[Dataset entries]
=-=-=

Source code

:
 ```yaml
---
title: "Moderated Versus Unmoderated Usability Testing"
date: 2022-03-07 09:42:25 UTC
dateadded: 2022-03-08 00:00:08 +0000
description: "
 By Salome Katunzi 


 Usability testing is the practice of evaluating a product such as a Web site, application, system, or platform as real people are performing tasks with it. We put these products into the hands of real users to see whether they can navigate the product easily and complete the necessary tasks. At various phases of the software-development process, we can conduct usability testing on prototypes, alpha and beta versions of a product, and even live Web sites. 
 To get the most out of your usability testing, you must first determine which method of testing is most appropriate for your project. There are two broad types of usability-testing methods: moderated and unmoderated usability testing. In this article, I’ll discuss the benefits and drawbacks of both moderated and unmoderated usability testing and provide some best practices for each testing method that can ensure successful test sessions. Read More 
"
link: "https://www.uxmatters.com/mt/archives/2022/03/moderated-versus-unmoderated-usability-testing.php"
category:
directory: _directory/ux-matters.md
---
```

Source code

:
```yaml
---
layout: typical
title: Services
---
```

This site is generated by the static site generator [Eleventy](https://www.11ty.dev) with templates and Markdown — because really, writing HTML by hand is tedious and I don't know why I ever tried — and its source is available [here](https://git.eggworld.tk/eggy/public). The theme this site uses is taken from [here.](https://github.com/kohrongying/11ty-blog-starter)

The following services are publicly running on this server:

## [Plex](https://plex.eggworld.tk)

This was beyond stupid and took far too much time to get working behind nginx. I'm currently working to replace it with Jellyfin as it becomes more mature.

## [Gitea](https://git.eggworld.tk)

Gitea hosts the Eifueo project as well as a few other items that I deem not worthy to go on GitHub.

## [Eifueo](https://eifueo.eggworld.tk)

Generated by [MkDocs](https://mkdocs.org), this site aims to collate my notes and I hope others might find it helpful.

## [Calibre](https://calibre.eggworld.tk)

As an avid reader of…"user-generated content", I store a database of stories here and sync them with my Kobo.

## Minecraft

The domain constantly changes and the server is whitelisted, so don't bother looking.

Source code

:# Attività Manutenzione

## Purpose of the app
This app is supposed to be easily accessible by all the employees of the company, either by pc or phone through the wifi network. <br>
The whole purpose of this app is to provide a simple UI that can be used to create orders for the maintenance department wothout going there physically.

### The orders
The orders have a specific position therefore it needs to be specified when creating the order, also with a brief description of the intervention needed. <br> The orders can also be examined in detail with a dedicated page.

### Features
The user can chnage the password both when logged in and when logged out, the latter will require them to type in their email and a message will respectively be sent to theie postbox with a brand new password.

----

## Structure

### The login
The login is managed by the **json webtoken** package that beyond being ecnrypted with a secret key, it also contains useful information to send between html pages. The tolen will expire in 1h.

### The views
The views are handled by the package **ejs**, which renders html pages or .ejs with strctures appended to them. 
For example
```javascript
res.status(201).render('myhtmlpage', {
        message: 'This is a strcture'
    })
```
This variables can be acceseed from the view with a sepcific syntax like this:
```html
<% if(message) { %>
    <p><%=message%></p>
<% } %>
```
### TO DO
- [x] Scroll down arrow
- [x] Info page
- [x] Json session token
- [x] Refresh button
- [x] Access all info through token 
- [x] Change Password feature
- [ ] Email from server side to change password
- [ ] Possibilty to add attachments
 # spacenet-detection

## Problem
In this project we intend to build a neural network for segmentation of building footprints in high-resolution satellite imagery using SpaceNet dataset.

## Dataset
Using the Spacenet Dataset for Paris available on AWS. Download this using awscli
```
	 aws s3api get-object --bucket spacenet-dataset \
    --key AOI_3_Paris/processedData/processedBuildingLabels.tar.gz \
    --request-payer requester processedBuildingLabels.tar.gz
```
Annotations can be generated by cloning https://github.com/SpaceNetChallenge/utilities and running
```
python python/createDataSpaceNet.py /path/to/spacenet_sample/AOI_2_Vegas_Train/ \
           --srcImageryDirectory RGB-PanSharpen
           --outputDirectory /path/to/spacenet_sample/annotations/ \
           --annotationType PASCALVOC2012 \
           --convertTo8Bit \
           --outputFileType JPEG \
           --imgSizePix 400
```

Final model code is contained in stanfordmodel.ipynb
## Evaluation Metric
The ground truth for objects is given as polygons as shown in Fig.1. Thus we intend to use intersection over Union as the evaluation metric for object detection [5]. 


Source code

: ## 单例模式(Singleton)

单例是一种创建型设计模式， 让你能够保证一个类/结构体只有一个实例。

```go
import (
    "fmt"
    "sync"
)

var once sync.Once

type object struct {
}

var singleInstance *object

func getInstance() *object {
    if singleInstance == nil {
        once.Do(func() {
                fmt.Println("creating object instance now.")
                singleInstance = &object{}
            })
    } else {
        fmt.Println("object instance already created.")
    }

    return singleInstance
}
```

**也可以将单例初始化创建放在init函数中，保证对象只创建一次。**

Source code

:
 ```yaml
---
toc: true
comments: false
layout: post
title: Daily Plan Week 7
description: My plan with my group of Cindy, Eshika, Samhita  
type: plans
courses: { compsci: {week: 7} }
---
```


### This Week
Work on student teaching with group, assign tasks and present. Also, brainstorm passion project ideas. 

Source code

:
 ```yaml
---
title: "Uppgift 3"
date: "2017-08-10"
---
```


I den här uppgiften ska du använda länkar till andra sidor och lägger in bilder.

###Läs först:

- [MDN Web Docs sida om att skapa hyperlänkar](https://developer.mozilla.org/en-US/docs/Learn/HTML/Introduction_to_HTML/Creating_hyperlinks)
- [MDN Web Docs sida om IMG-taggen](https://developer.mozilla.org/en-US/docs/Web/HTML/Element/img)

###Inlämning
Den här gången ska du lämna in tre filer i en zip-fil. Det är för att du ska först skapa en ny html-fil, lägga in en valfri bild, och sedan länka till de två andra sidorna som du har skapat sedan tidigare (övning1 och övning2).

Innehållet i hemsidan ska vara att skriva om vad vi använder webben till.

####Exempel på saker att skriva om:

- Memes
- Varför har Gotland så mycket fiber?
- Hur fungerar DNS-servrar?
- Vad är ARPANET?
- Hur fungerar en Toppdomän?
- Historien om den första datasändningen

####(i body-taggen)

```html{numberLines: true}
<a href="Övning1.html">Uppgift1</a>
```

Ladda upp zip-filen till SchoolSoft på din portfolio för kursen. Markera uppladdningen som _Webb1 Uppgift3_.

=-=-=

The records above are to be written out again word for word.

Answer for the task |
Source code

:
 ```yaml
---
title: "Moderated Versus Unmoderated Usability Testing"
date: 2022-03-07 09:42:25 UTC
dateadded: 2022-03-08 00:00:08 +0000
description: "
 By Salome Katunzi 


 Usability testing is the practice of evaluating a product such as a Web site, application, system, or platform as real people are performing tasks with it. We put these products into the hands of real users to see whether they can navigate the product easily and complete the necessary tasks. At various phases of the software-development process, we can conduct usability testing on prototypes, alpha and beta versions of a product, and even live Web sites. 
 To get the most out of your usability testing, you must first determine which method of testing is most appropriate for your project. There are two broad types of usability-testing methods: moderated and unmoderated usability testing. In this article, I’ll discuss the benefits and drawbacks of both moderated and unmoderated usability testing and provide some best practices for each testing method that can ensure successful test sessions. Read More 
"
link: "https://www.uxmatters.com/mt/archives/2022/03/moderated-versus-unmoderated-usability-testing.php"
category:
directory: _directory/ux-matters.md
---
```

Source code

:
```yaml
---
layout: typical
title: Services
---
```

This site is generated by the static site generator [Eleventy](https://www.11ty.dev) with templates and Markdown — because really, writing HTML by hand is tedious and I don't know why I ever tried — and its source is available [here](https://git.eggworld.tk/eggy/public). The theme this site uses is taken from [here.](https://github.com/kohrongying/11ty-blog-starter)

The following services are publicly running on this server:

## [Plex](https://plex.eggworld.tk)

This was beyond stupid and took far too much time to get working behind nginx. I'm currently working to replace it with Jellyfin as it becomes more mature.

## [Gitea](https://git.eggworld.tk)

Gitea hosts the Eifueo project as well as a few other items that I deem not worthy to go on GitHub.

## [Eifueo](https://eifueo.eggworld.tk)

Generated by [MkDocs](https://mkdocs.org), this site aims to collate my notes and I hope others might find it helpful.

## [Calibre](https://calibre.eggworld.tk)

As an avid reader of…"user-generated content", I store a database of stories here and sync them with my Kobo.

## Minecraft

The domain constantly changes and the server is whitelisted, so don't bother looking.

Source code

:# Attività Manutenzione

## Purpose of the app
This app is supposed to be easily accessible by all the employees of the company, either by pc or phone through the wifi network. <br>
The whole purpose of this app is to provide a simple UI that can be used to create orders for the maintenance department wothout going there physically.

### The orders
The orders have a specific position therefore it needs to be specified when creating the order, also with a brief description of the intervention needed. <br> The orders can also be examined in detail with a dedicated page.

### Features
The user can chnage the password both when logged in and when logged out, the latter will require them to type in their email and a message will respectively be sent to theie postbox with a brand new password.

----

## Structure

### The login
The login is managed by the **json webtoken** package that beyond being ecnrypted with a secret key, it also contains useful information to send between html pages. The tolen will expire in 1h.

### The views
The views are handled by the package **ejs**, which renders html pages or .ejs with strctures appended to them. 
For example
```javascript
res.status(201).render('myhtmlpage', {
        message: 'This is a strcture'
    })
```
This variables can be acceseed from the view with a sepcific syntax like this:
```html
<% if(message) { %>
    <p><%=message%></p>
<% } %>
```
### TO DO
- [x] Scroll down arrow
- [x] Info page
- [x] Json session token
- [x] Refresh button
- [x] Access all info through token 
- [x] Change Password feature
- [ ] Email from server side to change password
- [ ] Possibilty to add attachments
 # spacenet-detection

## Problem
In this project we intend to build a neural network for segmentation of building footprints in high-resolution satellite imagery using SpaceNet dataset.

## Dataset
Using the Spacenet Dataset for Paris available on AWS. Download this using awscli
```
	 aws s3api get-object --bucket spacenet-dataset \
    --key AOI_3_Paris/processedData/processedBuildingLabels.tar.gz \
    --request-payer requester processedBuildingLabels.tar.gz
```
Annotations can be generated by cloning https://github.com/SpaceNetChallenge/utilities and running
```
python python/createDataSpaceNet.py /path/to/spacenet_sample/AOI_2_Vegas_Train/ \
           --srcImageryDirectory RGB-PanSharpen
           --outputDirectory /path/to/spacenet_sample/annotations/ \
           --annotationType PASCALVOC2012 \
           --convertTo8Bit \
           --outputFileType JPEG \
           --imgSizePix 400
```

Final model code is contained in stanfordmodel.ipynb
## Evaluation Metric
The ground truth for objects is given as polygons as shown in Fig.1. Thus we intend to use intersection over Union as the evaluation metric for object detection [5]. 


Source code

: ## 单例模式(Singleton)

单例是一种创建型设计模式， 让你能够保证一个类/结构体只有一个实例。

```go
import (
    "fmt"
    "sync"
)

var once sync.Once

type object struct {
}

var singleInstance *object

func getInstance() *object {
    if singleInstance == nil {
        once.Do(func() {
                fmt.Println("creating object instance now.")
                singleInstance = &object{}
            })
    } else {
        fmt.Println("object instance already created.")
    }

    return singleInstance
}
```

**也可以将单例初始化创建放在init函数中，保证对象只创建一次。**

Source code

:
 ```yaml
---
toc: true
comments: false
layout: post
title: Daily Plan Week 7
description: My plan with my group of Cindy, Eshika, Samhita  
type: plans
courses: { compsci: {week: 7} }
---
```


### This Week
Work on student teaching with group, assign tasks and present. Also, brainstorm passion project ideas. 

Source code

:
 ```yaml
---
title: "Uppgift 3"
date: "2017-08-10"
---
```


I den här uppgiften ska du använda länkar till andra sidor och lägger in bilder.

###Läs först:

- [MDN Web Docs sida om att skapa hyperlänkar](https://developer.mozilla.org/en-US/docs/Learn/HTML/Introduction_to_HTML/Creating_hyperlinks)
- [MDN Web Docs sida om IMG-taggen](https://developer.mozilla.org/en-US/docs/Web/HTML/Element/img)

###Inlämning
Den här gången ska du lämna in tre filer i en zip-fil. Det är för att du ska först skapa en ny html-fil, lägga in en valfri bild, och sedan länka till de två andra sidorna som du har skapat sedan tidigare (övning1 och övning2).

Innehållet i hemsidan ska vara att skriva om vad vi använder webben till.

####Exempel på saker att skriva om:

- Memes
- Varför har Gotland så mycket fiber?
- Hur fungerar DNS-servrar?
- Vad är ARPANET?
- Hur fungerar en Toppdomän?
- Historien om den första datasändningen

####(i body-taggen)

```html{numberLines: true}
<a href="Övning1.html">Uppgift1</a>
```

Ladda upp zip-filen till SchoolSoft på din portfolio för kursen. Markera uppladdningen som _Webb1 Uppgift3_.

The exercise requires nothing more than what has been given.